The FIPRESCI jury in Oberhausen 2021 watched an International Competition that consisted of 44 films from 34 countries. The Selection Committee on the festival’s website praised the selection as a state of the art of contemporary short film, and this is not to be denied. But throughout most of the films, we could detect a certain tendency towards extensive use of non-diegetic sound. To be more precise – the films whose soundscapes were rooted within the film’s universe were very few. After watching the whole competition, I found this conclusion so striking that it cannot be explained simply by a random coincidence.

One of the few films that used diegetic sound was I Look Forward to Our Independence by Bruna Carvalho Almeida and Brunna Laboisière (Brasil, Algeria, 2021.) In this case, the separation of the image from the sound had to be done for safety reasons: the film was shot partly undercover with a mobile phone during the demonstrations during the Algerian democracy movement, Hirak, in 2019. The film lasts for twenty minutes and uses mainly the narrator’s commentary. But right in the middle of the film, there are recordings of mass protests with the original sound, shot from a safe distance. This moment of classical documentary method, evoking man’s collision with oppressive power suddenly seems like a remarkable (and powerful) note from another era. Not that Covid had swept away the aggressiveness of the power structures, absolutely not. But it has changed the production circumstances by locking the filmmakers in their private environments and puts constraints on the usual production process. That has affected the relationship between the sound and image are being structured. In some cases, the images look completely divorced from the film’s sound, regardless of the type of the film. I could name some different films like Count (dir. Adjani Arumpac, Philippines, 2020), Cells and Glass (dir.Yuki Hayashi, Japan, 2020) or More Woman, More Cry (dir. Anne Haugsgjerd, Norway, 2021).
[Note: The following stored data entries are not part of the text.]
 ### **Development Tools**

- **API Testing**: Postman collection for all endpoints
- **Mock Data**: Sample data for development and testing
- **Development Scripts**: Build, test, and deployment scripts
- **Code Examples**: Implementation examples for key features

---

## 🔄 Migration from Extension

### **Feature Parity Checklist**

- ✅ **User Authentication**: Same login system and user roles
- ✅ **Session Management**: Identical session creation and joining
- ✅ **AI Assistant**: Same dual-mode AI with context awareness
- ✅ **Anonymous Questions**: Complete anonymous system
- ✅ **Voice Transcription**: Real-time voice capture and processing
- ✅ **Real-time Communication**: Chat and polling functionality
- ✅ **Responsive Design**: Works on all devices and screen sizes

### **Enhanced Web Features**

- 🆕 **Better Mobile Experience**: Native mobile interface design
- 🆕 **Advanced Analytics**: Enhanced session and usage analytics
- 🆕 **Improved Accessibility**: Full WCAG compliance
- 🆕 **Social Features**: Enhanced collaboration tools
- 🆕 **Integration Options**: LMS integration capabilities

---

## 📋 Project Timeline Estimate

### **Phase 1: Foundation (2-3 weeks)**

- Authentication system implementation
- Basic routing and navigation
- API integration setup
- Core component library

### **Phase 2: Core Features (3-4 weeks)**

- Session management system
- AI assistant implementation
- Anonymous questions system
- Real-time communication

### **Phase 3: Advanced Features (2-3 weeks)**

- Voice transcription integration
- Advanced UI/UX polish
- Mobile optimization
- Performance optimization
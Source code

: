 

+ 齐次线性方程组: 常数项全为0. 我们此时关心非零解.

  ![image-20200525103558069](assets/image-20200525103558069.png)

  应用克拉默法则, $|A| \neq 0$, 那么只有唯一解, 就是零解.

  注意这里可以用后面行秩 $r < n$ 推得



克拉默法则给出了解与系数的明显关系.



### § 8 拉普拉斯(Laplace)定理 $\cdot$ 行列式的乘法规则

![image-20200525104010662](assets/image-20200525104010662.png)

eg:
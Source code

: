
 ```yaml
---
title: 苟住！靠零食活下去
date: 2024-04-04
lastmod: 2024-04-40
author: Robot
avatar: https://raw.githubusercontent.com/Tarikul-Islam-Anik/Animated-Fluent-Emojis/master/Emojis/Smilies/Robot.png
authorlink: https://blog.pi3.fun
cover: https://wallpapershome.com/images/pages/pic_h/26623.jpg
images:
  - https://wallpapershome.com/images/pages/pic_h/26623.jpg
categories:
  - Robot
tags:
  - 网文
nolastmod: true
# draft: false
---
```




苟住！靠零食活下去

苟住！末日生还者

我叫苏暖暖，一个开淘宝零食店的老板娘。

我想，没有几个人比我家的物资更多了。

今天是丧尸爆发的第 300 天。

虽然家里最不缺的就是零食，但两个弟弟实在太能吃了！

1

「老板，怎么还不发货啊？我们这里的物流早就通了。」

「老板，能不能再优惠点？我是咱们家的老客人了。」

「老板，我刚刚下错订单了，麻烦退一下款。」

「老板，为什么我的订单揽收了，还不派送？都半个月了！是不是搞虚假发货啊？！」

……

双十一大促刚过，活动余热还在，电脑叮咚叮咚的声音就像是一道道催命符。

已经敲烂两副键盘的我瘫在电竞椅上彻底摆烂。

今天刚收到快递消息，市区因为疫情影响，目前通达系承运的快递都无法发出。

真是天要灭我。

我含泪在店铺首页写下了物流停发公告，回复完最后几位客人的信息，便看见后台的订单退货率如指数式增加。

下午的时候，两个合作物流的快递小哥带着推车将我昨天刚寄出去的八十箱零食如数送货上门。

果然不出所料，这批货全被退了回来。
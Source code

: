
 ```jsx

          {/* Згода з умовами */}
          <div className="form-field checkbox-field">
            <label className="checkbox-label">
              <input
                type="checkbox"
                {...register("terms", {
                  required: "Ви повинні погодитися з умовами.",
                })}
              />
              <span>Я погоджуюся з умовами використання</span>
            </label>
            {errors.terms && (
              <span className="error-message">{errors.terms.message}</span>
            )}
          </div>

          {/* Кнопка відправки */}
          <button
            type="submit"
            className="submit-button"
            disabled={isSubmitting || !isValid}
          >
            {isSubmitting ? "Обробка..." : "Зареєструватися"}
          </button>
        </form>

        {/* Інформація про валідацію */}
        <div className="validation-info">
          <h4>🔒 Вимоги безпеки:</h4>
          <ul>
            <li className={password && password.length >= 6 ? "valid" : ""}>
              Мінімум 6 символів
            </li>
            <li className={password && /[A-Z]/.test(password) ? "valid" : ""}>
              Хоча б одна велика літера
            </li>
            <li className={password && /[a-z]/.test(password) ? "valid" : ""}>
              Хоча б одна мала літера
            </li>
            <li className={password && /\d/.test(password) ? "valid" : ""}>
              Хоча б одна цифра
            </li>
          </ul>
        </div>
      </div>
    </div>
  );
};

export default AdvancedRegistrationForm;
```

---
Diegetic sound is usually understood as a trace of reality, and it sustains our claims for a filmic image to be real or to be somehow connected to the pro-filmic event. But maybe now, in our current situation, we should look at this phenomenon of the extensive use of non-diegetic sound as a way for filmmakers to get a grip on the pandemic situation when you have lost the impression that you can control your life. Then, at least, you can control your artwork, your film. In such a case, the irreverence towards a diegetic sound might be an act of artists’ sovereignty over the circumstances. Thus, traces of the pandemic reality are present in every filmic image and sound. But they become noticeable through absence.